Top of Supplied material

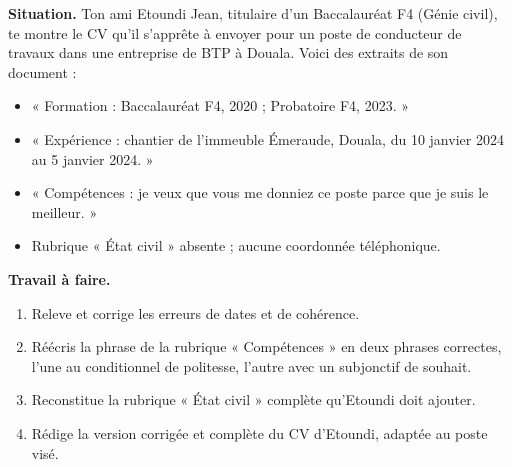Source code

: \documentclass[11pt]{article}
\begin{document}
\begin{exercice}
\textbf{Situation.} Ton ami Etoundi Jean, titulaire d'un Baccalauréat F4 (Génie civil), te montre le CV qu'il s'apprête à envoyer pour un poste de conducteur de travaux dans une entreprise de BTP à Douala. Voici des extraits de son document :

\begin{itemize}
\item « Formation : Baccalauréat F4, 2020 ; Probatoire F4, 2023. »
\item « Expérience : chantier de l'immeuble Émeraude, Douala, du 10 janvier 2024 au 5 janvier 2024. »
\item « Compétences : je veux que vous me donniez ce poste parce que je suis le meilleur. »
\item Rubrique « État civil » absente ; aucune coordonnée téléphonique.
\end{itemize}

\textbf{Travail à faire.}
\begin{enumerate}
\item Releve et corrige les erreurs de dates et de cohérence.
\item Réécris la phrase de la rubrique « Compétences » en deux phrases correctes, l'une au conditionnel de politesse, l'autre avec un subjonctif de souhait.
\item Reconstitue la rubrique « État civil » complète qu'Etoundi doit ajouter.
\item Rédige la version corrigée et complète du CV d'Etoundi, adaptée au poste visé.
\end{enumerate}
\end{exercice}
\end{document}
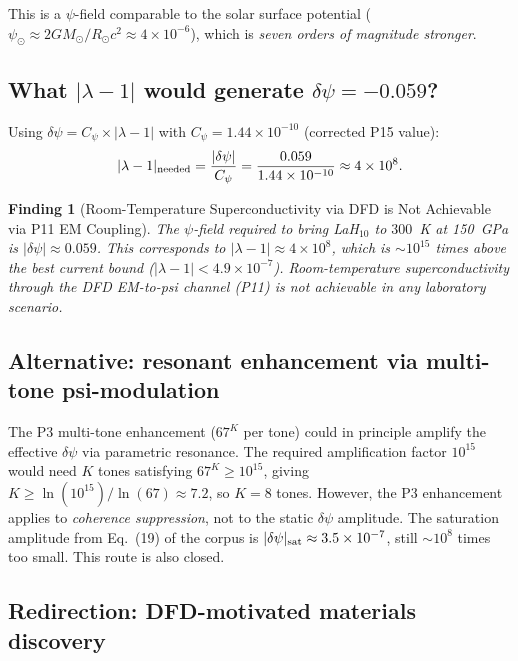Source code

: \documentclass[11pt]{article}
\newtheorem{finding}{Finding}
\newcommand{\ee}[1]{\times 10^{#1}}
\begin{document}
This is a $\psi$-field comparable to the solar surface potential
($\psi_\odot \approx 2GM_\odot/R_\odot c^2 \approx 4\ee{-6}$),
which is \emph{seven orders of magnitude stronger}.

\subsection{What $|\lambda-1|$ would generate $\delta\psi = -0.059$?}

Using $\delta\psi = C_\psi \times |\lambda-1|$ with $C_\psi = 1.44\ee{-10}$
(corrected P15 value):
\begin{equation}
|\lambda-1|_{\rm needed} = \frac{|\delta\psi|}{C_\psi}
= \frac{0.059}{1.44\ee{-10}} \approx 4\ee{8}.
\label{eq:lambda-needed}
\end{equation}

\begin{finding}[Room-Temperature Superconductivity via DFD is Not Achievable
via P11 EM Coupling]
The $\psi$-field required to bring LaH$_{10}$ to $300$~K at 150~GPa
is $|\delta\psi| \approx 0.059$. This corresponds to $|\lambda-1| \approx 4\ee{8}$,
which is $\sim 10^{15}$ times above the best current bound
($|\lambda-1| < 4.9\ee{-7}$). Room-temperature superconductivity through
the DFD EM-to-psi channel (P11) is not achievable in any laboratory scenario.
\end{finding}

\subsection{Alternative: resonant enhancement via multi-tone psi-modulation}

The P3 multi-tone enhancement ($67^K$ per tone) could in principle amplify the
effective $\delta\psi$ via parametric resonance. The required amplification
factor $10^{15}$ would need $K$ tones satisfying $67^K \geq 10^{15}$, giving
$K \geq \ln(10^{15})/\ln(67) \approx 7.2$, so $K = 8$ tones. However, the
P3 enhancement applies to \emph{coherence suppression}, not to
the static $\delta\psi$ amplitude. The saturation amplitude from Eq.~(19) of the
corpus is $|\delta\psi|_{\rm sat} \approx 3.5\ee{-7}$, still $\sim 10^{8}$
times too small. This route is also closed.

\subsection{Redirection: DFD-motivated materials discovery}
\end{document}
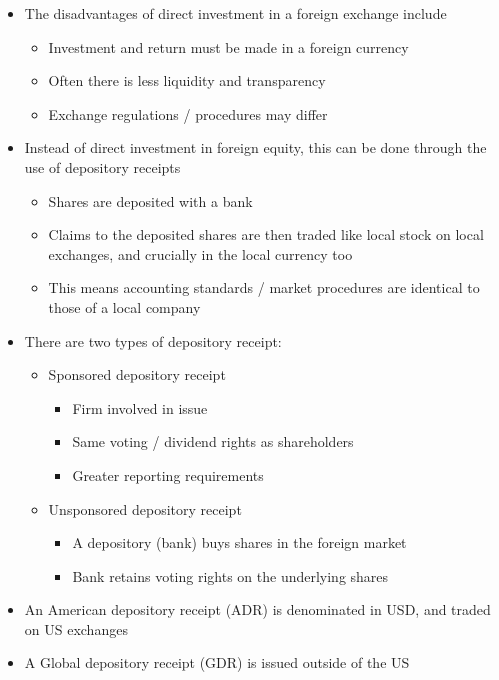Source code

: \documentclass[../notes_compiled.tex]{subfiles}
\begin{document}
\begin{itemize}
\item The disadvantages of direct investment in a foreign exchange include
\begin{itemize}
\item Investment and return must be made in a foreign currency
\item Often there is less liquidity and transparency
\item Exchange regulations / procedures may differ
\end{itemize}

\item Instead of direct investment in foreign equity, this can be done through the use of depository receipts
\begin{itemize}
\item Shares are deposited with a bank
\item Claims to the deposited shares are then traded like local stock on local exchanges, and crucially in the local currency too
\item This means accounting standards / market procedures are identical to those of a local company

\end{itemize}

\item There are two types of depository receipt:
\begin{itemize}
\item Sponsored depository receipt
\begin{itemize}
\item Firm involved in issue
\item Same voting / dividend rights as shareholders
\item Greater reporting requirements
\end{itemize}
\item Unsponsored depository receipt
\begin{itemize}
\item A depository (bank) buys shares in the foreign market
\item Bank retains voting rights on the underlying shares
\end{itemize}
\end{itemize}

\item An American depository receipt (ADR) is denominated in USD, and traded on US exchanges
\item A Global depository receipt (GDR) is issued outside of the US

\end{itemize}
\end{document}
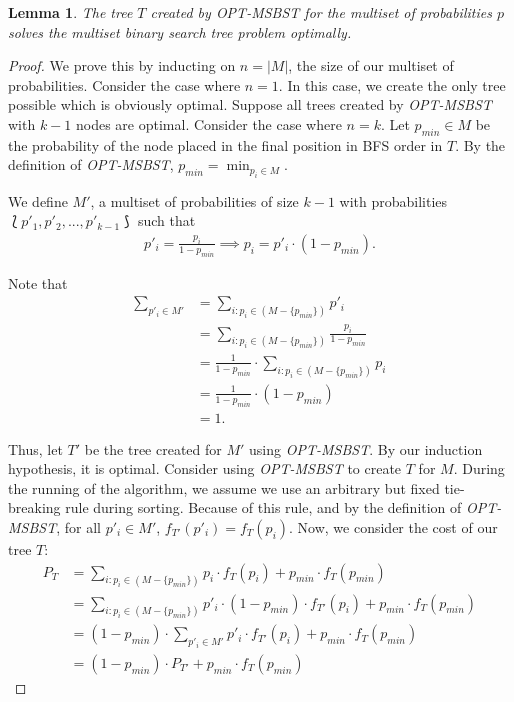 \documentclass[letterpaper,12pt,titlepage,oneside,final]{book}
\theoremstyle{plain}
\newtheorem{lem}[thm]{Lemma}
\begin{document}
\begin{lem}\label{MSSolvesOpt}
The tree $T$ created by \textit{OPT-MSBST} for the multiset of probabilities $p$ solves the multiset binary search tree problem optimally.
\end{lem}

\begin{proof}
We prove this by inducting on $n = |M|$, the size of our multiset of probabilities. Consider the case where $n = 1$. In this case, we create the only tree possible which is obviously optimal. Suppose all trees created by \textit{OPT-MSBST} with $k-1$ nodes are optimal. Consider the case where $n=k$. Let $p_{min} \in M$ be the probability of the node placed in the final position in BFS order in $T$. By the definition of \textit{OPT-MSBST}, $p_{min}=\min_{p_i \in M}$.

\noindent We define $M'$, a multiset of probabilities of size $k-1$ with probabilities $\lbag p'_1, p'_2, ..., p'_{k-1} \rbag$ such that
\begin{align*}
p'_i=\frac{p_i}{1-p_{min}} \implies p_i = p'_i\cdot (1-p_{min}).
\end{align*}

\noindent Note that
\begin{align*}
\sum\limits_{p'_i \in M'} &= \sum_{i : p_i \in (M - \{p_{min}\})}p'_i\\
 &= \sum_{i : p_i \in (M - \{p_{min}\})}\frac{p_i}{1-p_{min}}\\
 &= \frac{1}{1-p_{min}}\cdot \sum_{i : p_i \in (M - \{p_{min}\})}p_i\\
 &= \frac{1}{1-p_{min}}\cdot (1-p_{min})\\
&= 1.
\end{align*}

Thus, let $T'$ be the tree created for $M'$ using \textit{OPT-MSBST}. By our induction hypothesis, it is optimal. Consider using \textit{OPT-MSBST} to create $T$ for $M$. During the running of the algorithm, we assume  we use an arbitrary but fixed tie-breaking rule during sorting. Because of this rule, and by the definition of \textit{OPT-MSBST}, for all $p'_i \in M'$, $f_{T'}(p'_i)=f_T(p_i)$. Now, we consider the cost of our tree $T$:
\begin{align*}
P_T &= \sum_{i:p_i \in (M - \{p_{min}\})} p_i\cdot f_T(p_i) + p_{min}\cdot f_T(p_{min}) \\
&= \sum_{i:p_i \in (M - \{p_{min}\})} p'_i\cdot (1-p_{min})\cdot f_{T'}(p_i) + p_{min}\cdot f_T(p_{min}) \\
&= (1-p_{min})\cdot \sum_{p'_i \in M'} p'_i\cdot f_{T'}(p_i) + p_{min}\cdot f_T(p_{min}) \\
&= (1-p_{min})\cdot P_{T'} + p_{min}\cdot f_T(p_{min})
\end{align*}




\end{proof}
\end{document}

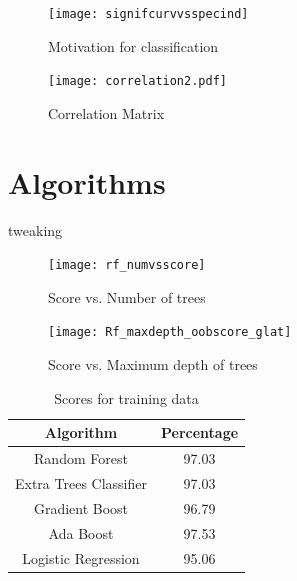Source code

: \documentclass{beamer}
\begin{document}
\begin{frame}{}
\begin{figure}[!h]
    \centering
    \texttt{[image: signifcurvvsspecind]}
    \caption{Motivation for classification}
    \label{fig:mot}
\end{figure}
\end{frame}

\begin{frame}{}
\begin{figure}[!h]
    \centering
    \texttt{[image: correlation2.pdf]}
    \caption{Correlation Matrix}
    \label{fig:corr}
\end{figure}
\end{frame}


\section{Algorithms}
\begin{frame}{tweaking}
\begin{figure}[!h]
    \centering
    \texttt{[image: rf\_numvsscore]}
    \caption{Score vs. Number of trees}
    \label{fig:mot}
\end{figure}
\end{frame}
\begin{frame}{}
\begin{figure}[!h]
    \centering
    \texttt{[image: Rf\_maxdepth\_oobscore\_glat]}
    \caption{Score vs. Maximum depth of trees}
    \label{fig:mot}
\end{figure}
\end{frame}
\begin{frame}
\begin{table}[!h]
    \centering
    
    \begin{tabular}{|c|c|}
    \hline
    Algorithm&Percentage\\
     \hline
    Random Forest & 97.03\\
    \hline %
    Extra Trees Classifier& 97.03 \\
    \hline
    Gradient Boost & 96.79\\
    \hline %
    Ada Boost& 97.53 \\
    \hline %
    Logistic Regression& 95.06 \\
    \hline
     
    \end{tabular}

    \caption{Scores for training data}
    \label{tab:my_label}
\end{table}{}
\end{frame}
\end{document}
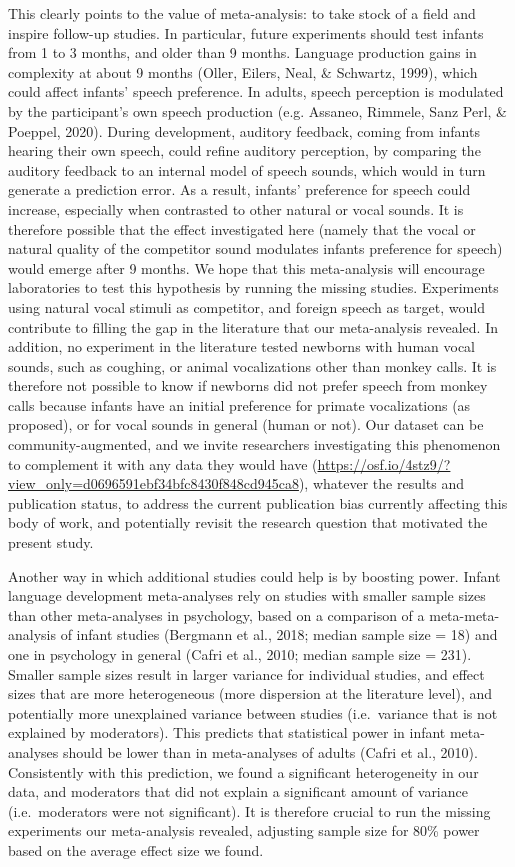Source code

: \documentclass[
  man,mask,floatsintext]{apa6}
\begin{document}
This clearly points to the value of meta-analysis: to take stock of a field and inspire follow-up studies. In particular, future experiments should test infants from 1 to 3 months, and older than 9 months. Language production gains in complexity at about 9 months (Oller, Eilers, Neal, \& Schwartz, 1999), which could affect infants' speech preference. In adults, speech perception is modulated by the participant's own speech production (e.g. Assaneo, Rimmele, Sanz Perl, \& Poeppel, 2020). During development, auditory feedback, coming from infants hearing their own speech, could refine auditory perception, by comparing the auditory feedback to an internal model of speech sounds, which would in turn generate a prediction error. As a result, infants' preference for speech could increase, especially when contrasted to other natural or vocal sounds. It is therefore possible that the effect investigated here (namely that the vocal or natural quality of the competitor sound modulates infants preference for speech) would emerge after 9 months. We hope that this meta-analysis will encourage laboratories to test this hypothesis by running the missing studies. Experiments using natural vocal stimuli as competitor, and foreign speech as target, would contribute to filling the gap in the literature that our meta-analysis revealed. In addition, no experiment in the literature tested newborns with human vocal sounds, such as coughing, or animal vocalizations other than monkey calls. It is therefore not possible to know if newborns did not prefer speech from monkey calls because infants have an initial preference for primate vocalizations (as proposed), or for vocal sounds in general (human or not). Our dataset can be community-augmented, and we invite researchers investigating this phenomenon to complement it with any data they would have (\url{https://osf.io/4stz9/?view_only=d0696591ebf34bfc8430f848cd945ca8}), whatever the results and publication status, to address the current publication bias currently affecting this body of work, and potentially revisit the research question that motivated the present study.

Another way in which additional studies could help is by boosting power. Infant language development meta-analyses rely on studies with smaller sample sizes than other meta-analyses in psychology, based on a comparison of a meta-meta-analysis of infant studies (Bergmann et al., 2018; median sample size = 18) and one in psychology in general (Cafri et al., 2010; median sample size = 231). Smaller sample sizes result in larger variance for individual studies, and effect sizes that are more heterogeneous (more dispersion at the literature level), and potentially more unexplained variance between studies (i.e.~variance that is not explained by moderators). This predicts that statistical power in infant meta-analyses should be lower than in meta-analyses of adults (Cafri et al., 2010). Consistently with this prediction, we found a significant heterogeneity in our data, and moderators that did not explain a significant amount of variance (i.e.~moderators were not significant). It is therefore crucial to run the missing experiments our meta-analysis revealed, adjusting sample size for 80\% power based on the average effect size we found.
\end{document}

Bottom of Supplied material

▸ **Problem description**: Exactly repeat the material from its first line through the line with "subjonctif de souhait.", including both, and leave the pictures and everything else out.

▸ **Result of the exercise**:
Source code

: \documentclass[11pt]{article}
\begin{document}
\begin{exercice}
\textbf{Situation.} Ton ami Etoundi Jean, titulaire d'un Baccalauréat F4 (Génie civil), te montre le CV qu'il s'apprête à envoyer pour un poste de conducteur de travaux dans une entreprise de BTP à Douala. Voici des extraits de son document :

\begin{itemize}
\item « Formation : Baccalauréat F4, 2020 ; Probatoire F4, 2023. »
\item « Expérience : chantier de l'immeuble Émeraude, Douala, du 10 janvier 2024 au 5 janvier 2024. »
\item « Compétences : je veux que vous me donniez ce poste parce que je suis le meilleur. »
\item Rubrique « État civil » absente ; aucune coordonnée téléphonique.
\end{itemize}

\textbf{Travail à faire.}
\begin{enumerate}
\item Releve et corrige les erreurs de dates et de cohérence.
\item Réécris la phrase de la rubrique « Compétences » en deux phrases correctes, l'une au conditionnel de politesse, l'autre avec un subjonctif de souhait.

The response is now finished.